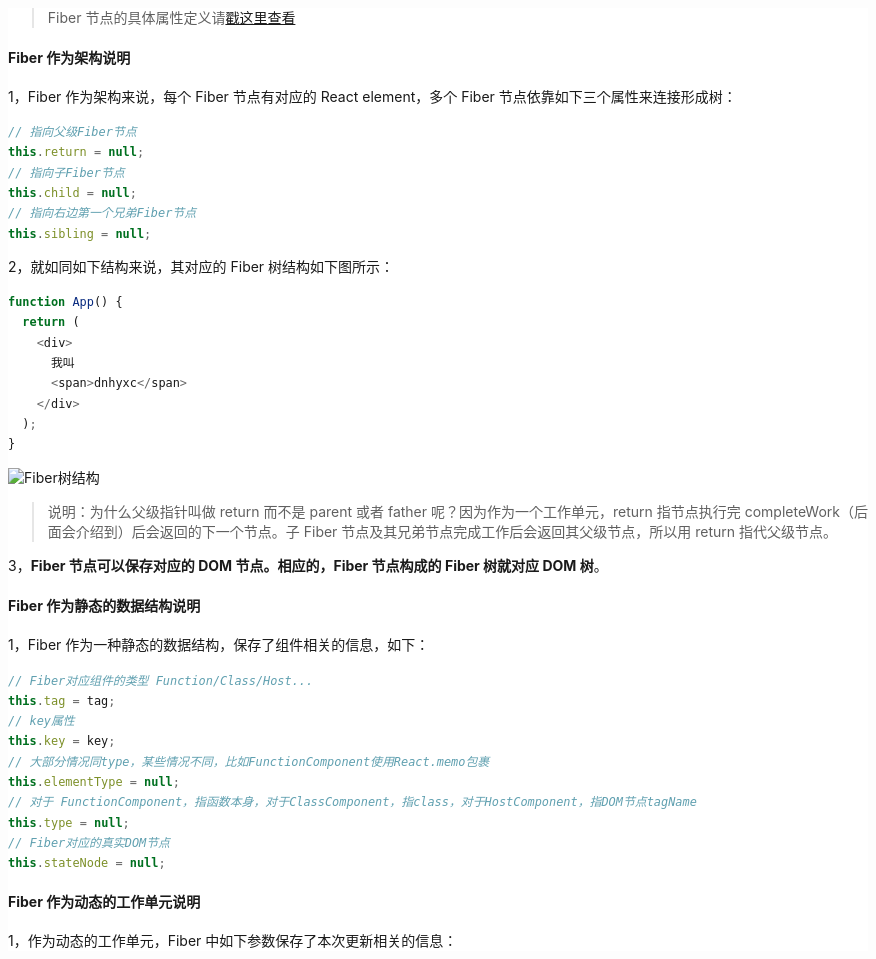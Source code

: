 > Fiber 节点的具体属性定义请[戳这里查看](https://github.com/facebook/react/blob/1fb18e22ae66fdb1dc127347e169e73948778e5a/packages/react-reconciler/src/ReactFiber.new.js#L117)

#### Fiber 作为架构说明

1，Fiber 作为架构来说，每个 Fiber 节点有对应的 React element，多个 Fiber 节点依靠如下三个属性来连接形成树：

```js
// 指向父级Fiber节点
this.return = null;
// 指向子Fiber节点
this.child = null;
// 指向右边第一个兄弟Fiber节点
this.sibling = null;
```

2，就如同如下结构来说，其对应的 Fiber 树结构如下图所示：

```js
function App() {
  return (
    <div>
      我叫
      <span>dnhyxc</span>
    </div>
  );
}
```

![Fiber树结构](fiber.png)

> 说明：为什么父级指针叫做 return 而不是 parent 或者 father 呢？因为作为一个工作单元，return 指节点执行完 completeWork（后面会介绍到）后会返回的下一个节点。子 Fiber 节点及其兄弟节点完成工作后会返回其父级节点，所以用 return 指代父级节点。

3，**Fiber 节点可以保存对应的 DOM 节点。相应的，Fiber 节点构成的 Fiber 树就对应 DOM 树**。

#### Fiber 作为静态的数据结构说明

1，Fiber 作为一种静态的数据结构，保存了组件相关的信息，如下：

```js
// Fiber对应组件的类型 Function/Class/Host...
this.tag = tag;
// key属性
this.key = key;
// 大部分情况同type，某些情况不同，比如FunctionComponent使用React.memo包裹
this.elementType = null;
// 对于 FunctionComponent，指函数本身，对于ClassComponent，指class，对于HostComponent，指DOM节点tagName
this.type = null;
// Fiber对应的真实DOM节点
this.stateNode = null;
```

#### Fiber 作为动态的工作单元说明

1，作为动态的工作单元，Fiber 中如下参数保存了本次更新相关的信息：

▬▬▬

* **WHAT YOU NEED TO DO**:
Across the whole listing above, determine how many lines hold the word "null". Only that number is wanted.

* **OUTPUT OF THE EXERCISE**:
6